Old-Time Religion

Despite its rather contrived title, this is a fine book: extraordinarily learned, exciting (most of the time), and beautifully written. There is already an enormous body of writing about how English Catholicism survived the tidal wave of the Protestant Reformation under Elizabeth, but this study must have a special place therein.

It centers on one distinguished Roman Catholic dynasty: the Vaux (pronounced Vorx) family of Harrowden Hall in Northamptonshire, which, along with Huddlestones, Treshams, Catesbys, and dozens of others—many of them linked by marriage—formed the backbone of Catholic recusancy (i.e., non-conformity, from the Latin recusare: to refuse). Recently ennobled at the time of the Reformation and well connected, the Vauxes were a good choice. But, as it happens, they had already been biographed by a very distinguished historian of recusancy, Father Godfrey Anstruther, in the 1950s. His is a learned and lively book, and it should have received more recognition in this one. But this is an even better book—even more lively and learned, and a historiographical age away from its predecessor. So, yes, we needed it.

And what a story it tells: plots and counterplots, assassinations and Armadas, horrendous torture and unspeakably gruesome executions, stinking prisons, secret messages written in orange juice (invisible until heated), spies and traitors and clandestine printing presses. Hollywood could not have made it up.  

Jessie Childs is not Roman Catholic, but she is remarkably fair and astute in her judgments and (though she should not say that Catholics believe that the Eucharistic presence is a physical one) has a deep understanding of Catholic culture. She understands how bewildering it was for Catholics to find that the faith of their forefathers (and of English kings and queens since time immemorial) was now treason and that they apparently had to choose between queen and pope—let alone between queen and the king of Spain, who conveniently believed that Holy Mother Church was best served by Spanish imperialism. 

Childs also understands how the arrival in England of the refugee Mary Queen of Scots, that most fatal of fatal women and immediately the centerpiece of Catholic plots against Elizabeth, heightened the dilemma of those Catholics who wanted to be both loyal subjects and loyal to the faith. She explains well how a Catholic family like the Vauxes could be constantly fined for nonattendance at their parish church, in and out of prison for their recusancy, excluded from the universities and professions, unable to travel, and subject to the sudden siege and ransacking of their house by sheriffs and their men (plus sniffer dogs) searching for priests in “hides” in attics and stairwells—even sewers.

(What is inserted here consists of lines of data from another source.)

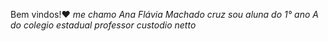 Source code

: Bem vindos!❤️
*me chamo Ana Flávia Machado cruz*
_sou aluna do 1° ano A do colegio estadual professor custodio netto_



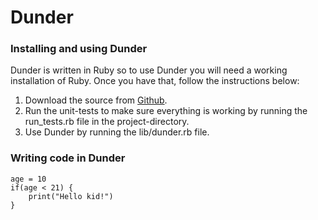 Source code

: # Dunder

### Installing and using Dunder
Dunder is written in Ruby so to use Dunder you will need a working installation of Ruby. Once you have that, follow the instructions below:  
1.  Download the source from [Github](http://github.com/bjorngylling/TDP019 "github/bjorngylling/TDP019").
2.  Run the unit-tests to make sure everything is working by running the run_tests.rb file in the project-directory.
3.  Use Dunder by running the lib/dunder.rb file.

### Writing code in Dunder

	age = 10
	if(age < 21) {
		print("Hello kid!")
	} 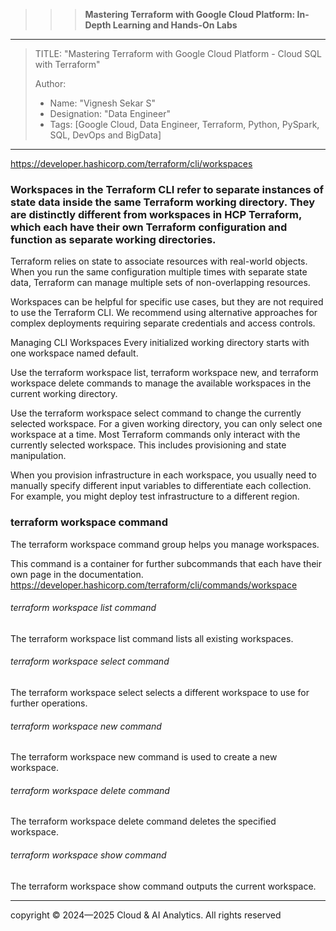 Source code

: >>> **Mastering Terraform with Google Cloud Platform: In-Depth Learning and Hands-On Labs** 
------------------------------------------------------------------------------------------------------------------------------------------------------------------------

> TITLE: "Mastering Terraform with Google Cloud Platform  - Cloud SQL with Terraform"
> 
> Author:
  >- Name: "Vignesh Sekar S"
  >- Designation: "Data Engineer"
  >- Tags: [Google Cloud, Data Engineer, Terraform, Python, PySpark, SQL, DevOps and BigData]

-----------------------------------------------------------------------------------------------------------------------------------------------------------------------

https://developer.hashicorp.com/terraform/cli/workspaces

### Workspaces in the Terraform CLI refer to separate instances of state data inside the same Terraform working directory. They are distinctly different from workspaces in HCP Terraform, which each have their own Terraform configuration and function as separate working directories.

Terraform relies on state to associate resources with real-world objects. When you run the same configuration multiple times with separate state data, Terraform can manage multiple sets of non-overlapping resources.

Workspaces can be helpful for specific use cases, but they are not required to use the Terraform CLI. We recommend using alternative approaches for complex deployments requiring separate credentials and access controls.

Managing CLI Workspaces
Every initialized working directory starts with one workspace named default.

Use the terraform workspace list, terraform workspace new, and terraform workspace delete commands to manage the available workspaces in the current working directory.

Use the terraform workspace select command to change the currently selected workspace. For a given working directory, you can only select one workspace at a time. Most Terraform commands only interact with the currently selected workspace. This includes provisioning and state manipulation.

When you provision infrastructure in each workspace, you usually need to manually specify different input variables to differentiate each collection. For example, you might deploy test infrastructure to a different region.

### terraform workspace command
The terraform workspace command group helps you manage workspaces.

This command is a container for further subcommands that each have their own page in the documentation.
https://developer.hashicorp.com/terraform/cli/commands/workspace

###### terraform workspace list command
The terraform workspace list command lists all existing workspaces.

###### terraform workspace select command
The terraform workspace select selects a different workspace to use for further operations.

###### terraform workspace new command
The terraform workspace new command is used to create a new workspace.

###### terraform workspace delete command
The terraform workspace delete command deletes the specified workspace.

###### terraform workspace show command
The terraform workspace show command outputs the current workspace.




-----------------------------------------------------------------------------------------------------------------------------------------------------------------

  <div class="footer">
              copyright © 2024—2025 Cloud & AI Analytics. 
                                      All rights reserved
          </div>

There are saints and sinners galore. There is Henry Vaux, devout son of the third baron and no mean poet, wholly dedicated to serving the young Jesuit mission to England, launched in 1580. There is Ambrose Vaux, his stepbrother and a swashbuckling tearaway. There are those astonishing Jesuits: dazzling Edmund Campion, of course, sometime tutor of that same Henry Vaux; John Gerard, the only man ever to escape from the Tower of London; Henry Garnet, superior of the Jesuit mission and one of the Society of Jesus’ most admirable English sons, a martyr who was never canonized and is subject to exact probing in this book. Then there is the sadist Richard Topcliffe, who delighted in racking Jesuits almost to death and who seems to have made a young Catholic female prisoner pregnant. He also (can this be true?) claimed that he was wont to “pleasure” sexually the queen herself. 

It is three other women, Anne and Elizabeth Vaux, daughters of that same third baron, and Eliza, their stepsister, who steal the show. Unmarried Anne gave her all to caring for Garnet, moving with him as he bolted from one safe house to another in order to elude detection; Elizabeth, a fiery widow, was another devotee of Garnet and mother of a zealous Catholic family; Eliza, no less committed, was a particular associate of John Gerard. All three were hunted down and suffered for their faith. Anne spent time in the Tower of London, and Eliza was sent to another London jail, the Fleet. They were not the only ones. As the author explains, women played a crucial role in the story of this underground Catholicism: harboring and succoring the missionary priests, guarding Mass vestments, portable altars, missals, and relics—and, above all, catechizing their children and even their servants. 

Holy women had hitherto usually been nuns or hermits. Now it was laywomen—virgins like Anne Vaux, as well as mothers and wives presiding over Catholic households—who led the way, and were even being martyred.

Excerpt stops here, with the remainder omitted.